**Problem to solve:**
In the records that follow, the lines from the one containing "- explore pembuatan games 15 puzzle" to the one containing "## Shuffled Join", inclusive, are to be given again exactly.

::: Dataset records

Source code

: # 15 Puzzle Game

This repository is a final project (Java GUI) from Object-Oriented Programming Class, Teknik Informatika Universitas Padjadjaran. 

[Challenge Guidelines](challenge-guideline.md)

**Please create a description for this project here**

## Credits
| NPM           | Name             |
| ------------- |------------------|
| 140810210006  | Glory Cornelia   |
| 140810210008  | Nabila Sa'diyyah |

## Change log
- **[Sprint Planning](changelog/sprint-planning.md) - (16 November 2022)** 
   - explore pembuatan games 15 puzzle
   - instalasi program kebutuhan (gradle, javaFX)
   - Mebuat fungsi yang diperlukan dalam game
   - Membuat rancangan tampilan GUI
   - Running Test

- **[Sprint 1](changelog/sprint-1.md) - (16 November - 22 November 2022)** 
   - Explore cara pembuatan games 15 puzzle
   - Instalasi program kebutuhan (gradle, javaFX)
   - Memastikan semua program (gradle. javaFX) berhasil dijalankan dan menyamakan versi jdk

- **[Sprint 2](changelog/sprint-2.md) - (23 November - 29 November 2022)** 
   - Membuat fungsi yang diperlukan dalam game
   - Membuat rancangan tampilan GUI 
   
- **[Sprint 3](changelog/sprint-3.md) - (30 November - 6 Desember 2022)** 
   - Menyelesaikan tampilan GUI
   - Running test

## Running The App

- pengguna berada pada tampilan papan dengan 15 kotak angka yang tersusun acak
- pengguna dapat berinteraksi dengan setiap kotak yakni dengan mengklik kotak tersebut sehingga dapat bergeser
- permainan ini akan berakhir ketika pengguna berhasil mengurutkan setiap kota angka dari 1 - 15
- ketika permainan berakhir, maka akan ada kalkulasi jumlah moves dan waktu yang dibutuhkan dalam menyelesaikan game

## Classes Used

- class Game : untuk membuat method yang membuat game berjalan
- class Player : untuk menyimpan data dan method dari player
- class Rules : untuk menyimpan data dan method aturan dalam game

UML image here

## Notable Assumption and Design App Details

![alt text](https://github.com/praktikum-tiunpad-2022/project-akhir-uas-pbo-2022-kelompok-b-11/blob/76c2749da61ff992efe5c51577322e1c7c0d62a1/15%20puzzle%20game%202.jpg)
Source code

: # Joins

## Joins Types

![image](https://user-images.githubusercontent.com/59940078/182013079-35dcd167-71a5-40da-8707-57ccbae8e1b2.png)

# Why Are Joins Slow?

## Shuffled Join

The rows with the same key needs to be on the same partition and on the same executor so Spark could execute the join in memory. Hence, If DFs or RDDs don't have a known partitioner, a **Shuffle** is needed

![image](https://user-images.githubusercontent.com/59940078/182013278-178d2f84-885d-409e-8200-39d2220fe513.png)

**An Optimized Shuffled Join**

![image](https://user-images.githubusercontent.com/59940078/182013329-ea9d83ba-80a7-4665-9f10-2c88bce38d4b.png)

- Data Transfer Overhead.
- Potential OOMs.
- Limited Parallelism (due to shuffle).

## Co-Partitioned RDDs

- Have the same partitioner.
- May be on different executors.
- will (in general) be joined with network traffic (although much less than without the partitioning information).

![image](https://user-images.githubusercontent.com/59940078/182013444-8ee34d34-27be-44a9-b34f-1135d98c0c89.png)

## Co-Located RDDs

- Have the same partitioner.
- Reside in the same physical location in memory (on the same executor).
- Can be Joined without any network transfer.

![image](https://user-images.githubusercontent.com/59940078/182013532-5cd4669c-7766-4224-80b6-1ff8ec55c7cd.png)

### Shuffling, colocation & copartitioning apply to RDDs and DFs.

::::::

**Result:**
   - explore pembuatan games 15 puzzle
   - instalasi program kebutuhan (gradle, javaFX)
   - Mebuat fungsi yang diperlukan dalam game
   - Membuat rancangan tampilan GUI
   - Running Test

- **[Sprint 1](changelog/sprint-1.md) - (16 November - 22 November 2022)** 
   - Explore cara pembuatan games 15 puzzle
   - Instalasi program kebutuhan (gradle, javaFX)
   - Memastikan semua program (gradle. javaFX) berhasil dijalankan dan menyamakan versi jdk

- **[Sprint 2](changelog/sprint-2.md) - (23 November - 29 November 2022)** 
   - Membuat fungsi yang diperlukan dalam game
   - Membuat rancangan tampilan GUI 
   
- **[Sprint 3](changelog/sprint-3.md) - (30 November - 6 Desember 2022)** 
   - Menyelesaikan tampilan GUI
   - Running test

## Running The App

- pengguna berada pada tampilan papan dengan 15 kotak angka yang tersusun acak
- pengguna dapat berinteraksi dengan setiap kotak yakni dengan mengklik kotak tersebut sehingga dapat bergeser
- permainan ini akan berakhir ketika pengguna berhasil mengurutkan setiap kota angka dari 1 - 15
- ketika permainan berakhir, maka akan ada kalkulasi jumlah moves dan waktu yang dibutuhkan dalam menyelesaikan game

## Classes Used

- class Game : untuk membuat method yang membuat game berjalan
- class Player : untuk menyimpan data dan method dari player
- class Rules : untuk menyimpan data dan method aturan dalam game

UML image here

## Notable Assumption and Design App Details

![alt text](https://github.com/praktikum-tiunpad-2022/project-akhir-uas-pbo-2022-kelompok-b-11/blob/76c2749da61ff992efe5c51577322e1c7c0d62a1/15%20puzzle%20game%202.jpg)
Source code

: # Joins

## Joins Types

![image](https://user-images.githubusercontent.com/59940078/182013079-35dcd167-71a5-40da-8707-57ccbae8e1b2.png)

# Why Are Joins Slow?

## Shuffled Join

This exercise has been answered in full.